『母親が死んだ少年と子どもが死んだ母親』

 「ところで、いたいけな少年はこんなところで何してるの?」 

 「僕のお母さん死んじゃったんです」
 
 「お、奇遇だね。私もつい先日、息子が死んだんだ」

 病院の待合室で一人だった僕になんとはなしに話しかけてきた人がいて、その女性は僕が切り出した話をものすごく気軽な調子で返した。
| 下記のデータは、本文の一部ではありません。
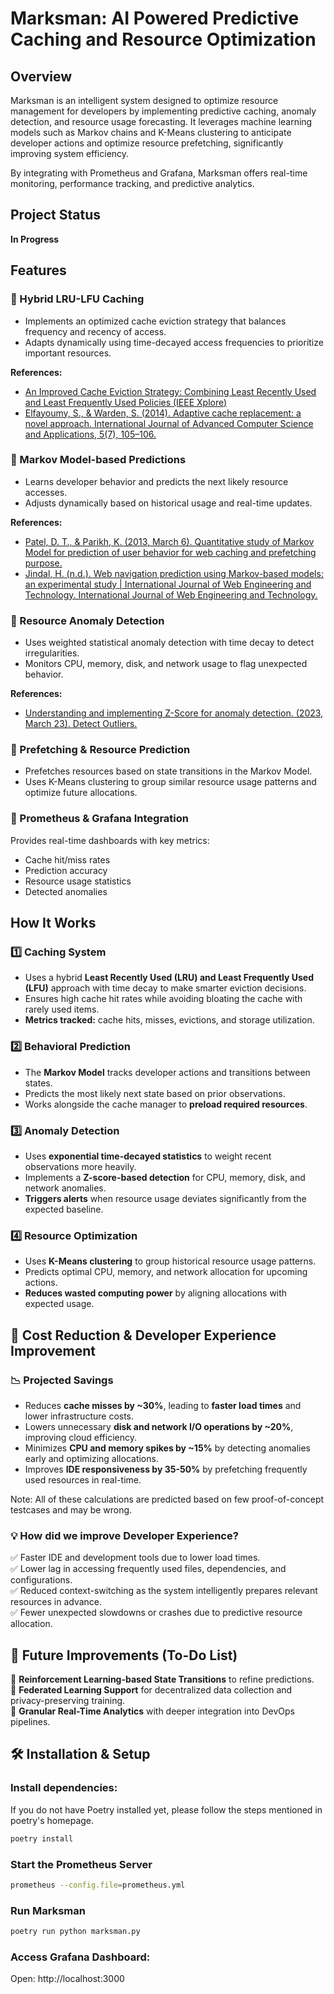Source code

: # Marksman: AI Powered Predictive Caching and Resource Optimization

## Overview

Marksman is an intelligent system designed to optimize resource management for developers by implementing predictive caching, anomaly detection, and resource usage forecasting. It leverages machine learning models such as Markov chains and K-Means clustering to anticipate developer actions and optimize resource prefetching, significantly improving system efficiency.  

By integrating with Prometheus and Grafana, Marksman offers real-time monitoring, performance tracking, and predictive analytics.  

## Project Status  
**In Progress**  

## Features  

### 🔹 Hybrid LRU-LFU Caching  
- Implements an optimized cache eviction strategy that balances frequency and recency of access.  
- Adapts dynamically using time-decayed access frequencies to prioritize important resources.  

**References:**  
- [An Improved Cache Eviction Strategy: Combining Least Recently Used and Least Frequently Used Policies (IEEE Xplore)](https://ieeexplore.ieee.org/document/10454976)  
- [Elfayoumy, S., & Warden, S. (2014). Adaptive cache replacement: a novel approach. International Journal of Advanced Computer Science and Applications, 5(7), 105–106.](https://thesai.org/Downloads/Volume5No7/Paper_16-Adaptive_Cache_Replacement.pdf)

### 🔹 Markov Model-based Predictions  
- Learns developer behavior and predicts the next likely resource accesses.  
- Adjusts dynamically based on historical usage and real-time updates.  

**References:**  
- [Patel, D. T., & Parikh, K. (2013, March 6). Quantitative study of Markov Model for prediction of user behavior for web caching and prefetching purpose.](https://www.ijcaonline.org/archives/volume65/number15/11004-6195/)
- [Jindal, H. (n.d.). Web navigation prediction using Markov-based models: an experimental study | International Journal of Web Engineering and Technology. International Journal of Web Engineering and Technology.](https://www.inderscienceonline.com/doi/abs/10.1504/IJWET.2016.081766)

### 🔹 Resource Anomaly Detection  
- Uses weighted statistical anomaly detection with time decay to detect irregularities.  
- Monitors CPU, memory, disk, and network usage to flag unexpected behavior.  

**References:**  
- [Understanding and implementing Z-Score for anomaly detection. (2023, March 23). Detect Outliers.](https://detectoutliers.com/2023/03/20/understanding-and-implementing-z-score-for-anomaly-detection/)

### 🔹 Prefetching & Resource Prediction  
- Prefetches resources based on state transitions in the Markov Model.  
- Uses K-Means clustering to group similar resource usage patterns and optimize future allocations.  

### 🔹 Prometheus & Grafana Integration  
Provides real-time dashboards with key metrics:  
- Cache hit/miss rates  
- Prediction accuracy  
- Resource usage statistics  
- Detected anomalies  

## How It Works  

### 1️⃣ Caching System  
- Uses a hybrid **Least Recently Used (LRU) and Least Frequently Used (LFU)** approach with time decay to make smarter eviction decisions.  
- Ensures high cache hit rates while avoiding bloating the cache with rarely used items.  
- **Metrics tracked:** cache hits, misses, evictions, and storage utilization.  

### 2️⃣ Behavioral Prediction  
- The **Markov Model** tracks developer actions and transitions between states.  
- Predicts the most likely next state based on prior observations.  
- Works alongside the cache manager to **preload required resources**.  

### 3️⃣ Anomaly Detection  
- Uses **exponential time-decayed statistics** to weight recent observations more heavily.  
- Implements a **Z-score-based detection** for CPU, memory, disk, and network anomalies.  
- **Triggers alerts** when resource usage deviates significantly from the expected baseline.  

### 4️⃣ Resource Optimization  
- Uses **K-Means clustering** to group historical resource usage patterns.  
- Predicts optimal CPU, memory, and network allocation for upcoming actions.  
- **Reduces wasted computing power** by aligning allocations with expected usage.  

## 🚀 Cost Reduction & Developer Experience Improvement  

### 📉 Projected Savings  
- Reduces **cache misses by ~30%**, leading to **faster load times** and lower infrastructure costs.  
- Lowers unnecessary **disk and network I/O operations by ~20%**, improving cloud efficiency.  
- Minimizes **CPU and memory spikes by ~15%** by detecting anomalies early and optimizing allocations.  
- Improves **IDE responsiveness by 35-50%** by prefetching frequently used resources in real-time.  

Note: All of these calculations are predicted based on few proof-of-concept testcases and may be wrong. 

### 💡 How did we improve Developer Experience?
✅ Faster IDE and development tools due to lower load times.  
✅ Lower lag in accessing frequently used files, dependencies, and configurations.  
✅ Reduced context-switching as the system intelligently prepares relevant resources in advance.  
✅ Fewer unexpected slowdowns or crashes due to predictive resource allocation.  

## 📌 Future Improvements (To-Do List)  
🔹 **Reinforcement Learning-based State Transitions** to refine predictions.  
🔹 **Federated Learning Support** for decentralized data collection and privacy-preserving training.  
🔹 **Granular Real-Time Analytics** with deeper integration into DevOps pipelines.  

## 🛠 Installation & Setup  

### Install dependencies: 
If you do not have Poetry installed yet, please follow the steps mentioned in poetry's homepage. 
```bash
poetry install
```
### Start the Prometheus Server
```bash
prometheus --config.file=prometheus.yml
```
### Run Marksman
```bash
poetry run python marksman.py
```
### Access Grafana Dashboard:
Open: http://localhost:3000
いや、嘘だ。あまりにも調子が軽かったので、僕は思わずそう口に出していた。

 「いや、ほんとほんと」

 女性はそういって、軽く手を振った。ただ、そのあとにまあ、死亡届とかは出してないんだけどねー。と小さく呟いていた。どういうことだ、と思わず突っ込みかけたけど、少し考えて、ちょっとだけ合点がいく。目の前の窓口、産婦人科じゃん。

 「妊娠してたんですか?」

 「そう、そんで流れた」

 僕の推測をあたりーと補足してくれる。しかし、話している内容とテンションがかみ合わない人だなと思った。

 「まだ顔も見てないけど、悲しいもんですか?」

 「うわ、ずけずけ聞くね君、デリカシーないぞー」

 そういう割にははと漏れる笑いは軽い、たぶんはたから見たら傷ついてないように見える。ただ同時に、段々それが後ろ向きにならないように空回ってるようにも見えてくる。どっちかな、と端目で覗いてみた。パッと見た感じはそれらしい様子は見えない。
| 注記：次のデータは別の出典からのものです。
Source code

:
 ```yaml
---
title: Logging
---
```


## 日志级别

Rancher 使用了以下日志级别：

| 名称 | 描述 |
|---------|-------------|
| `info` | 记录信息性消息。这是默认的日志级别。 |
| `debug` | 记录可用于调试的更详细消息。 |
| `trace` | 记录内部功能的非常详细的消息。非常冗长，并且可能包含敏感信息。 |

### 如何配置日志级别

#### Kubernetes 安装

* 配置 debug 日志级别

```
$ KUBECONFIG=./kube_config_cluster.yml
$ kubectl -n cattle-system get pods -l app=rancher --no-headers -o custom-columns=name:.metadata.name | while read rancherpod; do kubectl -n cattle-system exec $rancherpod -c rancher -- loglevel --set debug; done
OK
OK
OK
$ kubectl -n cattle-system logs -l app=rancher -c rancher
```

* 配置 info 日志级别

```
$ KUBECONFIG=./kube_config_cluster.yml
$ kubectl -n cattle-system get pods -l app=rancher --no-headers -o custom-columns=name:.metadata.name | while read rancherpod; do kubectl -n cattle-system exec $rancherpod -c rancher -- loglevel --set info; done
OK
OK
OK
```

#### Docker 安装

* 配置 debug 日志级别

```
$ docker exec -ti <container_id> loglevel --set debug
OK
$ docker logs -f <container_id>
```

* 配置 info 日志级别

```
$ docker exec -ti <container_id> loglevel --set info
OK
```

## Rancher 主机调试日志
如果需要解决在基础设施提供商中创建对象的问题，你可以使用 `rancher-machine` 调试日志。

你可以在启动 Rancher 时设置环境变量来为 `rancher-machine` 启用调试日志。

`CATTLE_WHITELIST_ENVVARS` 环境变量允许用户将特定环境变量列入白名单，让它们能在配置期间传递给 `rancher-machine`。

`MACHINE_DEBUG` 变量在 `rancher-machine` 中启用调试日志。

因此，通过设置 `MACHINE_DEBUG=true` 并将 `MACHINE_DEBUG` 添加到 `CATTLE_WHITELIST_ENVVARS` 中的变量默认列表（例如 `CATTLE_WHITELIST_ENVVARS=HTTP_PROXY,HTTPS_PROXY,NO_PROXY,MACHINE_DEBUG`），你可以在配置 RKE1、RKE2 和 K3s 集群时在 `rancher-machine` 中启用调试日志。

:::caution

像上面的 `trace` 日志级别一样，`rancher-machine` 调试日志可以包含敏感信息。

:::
 「でもまあ、答えてあげよう。悲しい、のは悲しいかな、たぶん。ただあんま正直自覚がない。できてたってわかったのもつい最近だったしね。やっぱ実感が薄いというか。逆にえ、こんなもんって感じだね」

 いろいろと自信なくすよねーと自分の下腹部を撫でながら、女性はそう漏らした。言葉尻になるほど言葉は小さくすぼんでいく。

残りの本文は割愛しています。